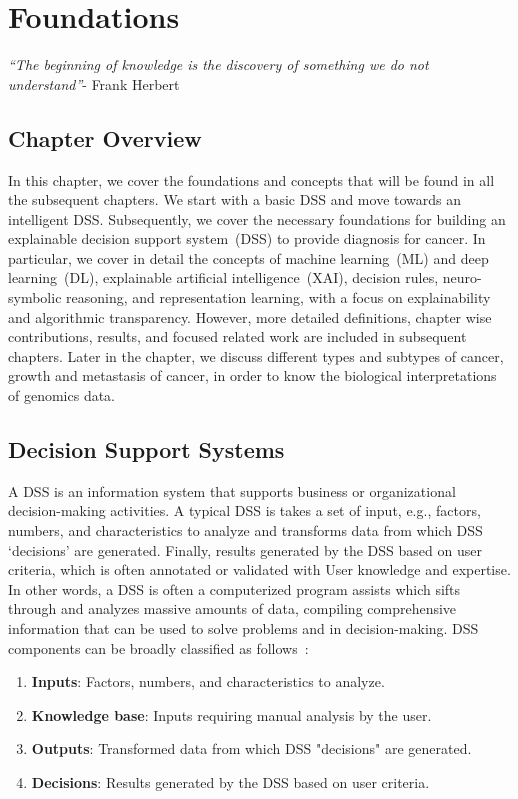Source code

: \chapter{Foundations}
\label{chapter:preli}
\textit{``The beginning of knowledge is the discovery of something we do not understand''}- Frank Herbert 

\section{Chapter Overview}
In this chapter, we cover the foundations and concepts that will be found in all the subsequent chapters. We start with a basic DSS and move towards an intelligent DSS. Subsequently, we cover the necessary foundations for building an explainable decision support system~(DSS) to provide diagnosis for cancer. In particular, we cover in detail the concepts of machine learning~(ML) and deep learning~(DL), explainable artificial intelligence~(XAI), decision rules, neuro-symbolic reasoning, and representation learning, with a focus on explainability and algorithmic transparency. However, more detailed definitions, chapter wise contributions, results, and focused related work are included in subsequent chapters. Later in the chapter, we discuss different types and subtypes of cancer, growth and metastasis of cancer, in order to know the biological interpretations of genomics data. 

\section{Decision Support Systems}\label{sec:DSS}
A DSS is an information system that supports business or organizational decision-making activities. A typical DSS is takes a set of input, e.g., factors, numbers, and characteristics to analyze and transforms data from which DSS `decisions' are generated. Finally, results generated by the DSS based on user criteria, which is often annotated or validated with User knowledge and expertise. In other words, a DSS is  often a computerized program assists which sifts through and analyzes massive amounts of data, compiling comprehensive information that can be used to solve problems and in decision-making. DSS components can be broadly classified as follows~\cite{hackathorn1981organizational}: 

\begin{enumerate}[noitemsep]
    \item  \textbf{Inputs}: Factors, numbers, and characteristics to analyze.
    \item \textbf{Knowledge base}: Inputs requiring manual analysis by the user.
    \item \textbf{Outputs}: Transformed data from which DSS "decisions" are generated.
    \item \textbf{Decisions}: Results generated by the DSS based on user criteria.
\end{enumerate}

····················

### EXERCISE DETAILS:
Everything in the entries except the images must be copied exactly.

### ANSWER SECTION:
Source code

: \chapter{Foundations}
\label{chapter:preli}
\textit{``The beginning of knowledge is the discovery of something we do not understand''}- Frank Herbert 

\section{Chapter Overview}
In this chapter, we cover the foundations and concepts that will be found in all the subsequent chapters. We start with a basic DSS and move towards an intelligent DSS. Subsequently, we cover the necessary foundations for building an explainable decision support system~(DSS) to provide diagnosis for cancer. In particular, we cover in detail the concepts of machine learning~(ML) and deep learning~(DL), explainable artificial intelligence~(XAI), decision rules, neuro-symbolic reasoning, and representation learning, with a focus on explainability and algorithmic transparency. However, more detailed definitions, chapter wise contributions, results, and focused related work are included in subsequent chapters. Later in the chapter, we discuss different types and subtypes of cancer, growth and metastasis of cancer, in order to know the biological interpretations of genomics data. 

\section{Decision Support Systems}\label{sec:DSS}
A DSS is an information system that supports business or organizational decision-making activities. A typical DSS is takes a set of input, e.g., factors, numbers, and characteristics to analyze and transforms data from which DSS `decisions' are generated. Finally, results generated by the DSS based on user criteria, which is often annotated or validated with User knowledge and expertise. In other words, a DSS is  often a computerized program assists which sifts through and analyzes massive amounts of data, compiling comprehensive information that can be used to solve problems and in decision-making. DSS components can be broadly classified as follows~\cite{hackathorn1981organizational}: 

\begin{enumerate}[noitemsep]
    \item  \textbf{Inputs}: Factors, numbers, and characteristics to analyze.
    \item \textbf{Knowledge base}: Inputs requiring manual analysis by the user.
    \item \textbf{Outputs}: Transformed data from which DSS "decisions" are generated.
    \item \textbf{Decisions}: Results generated by the DSS based on user criteria.
\end{enumerate}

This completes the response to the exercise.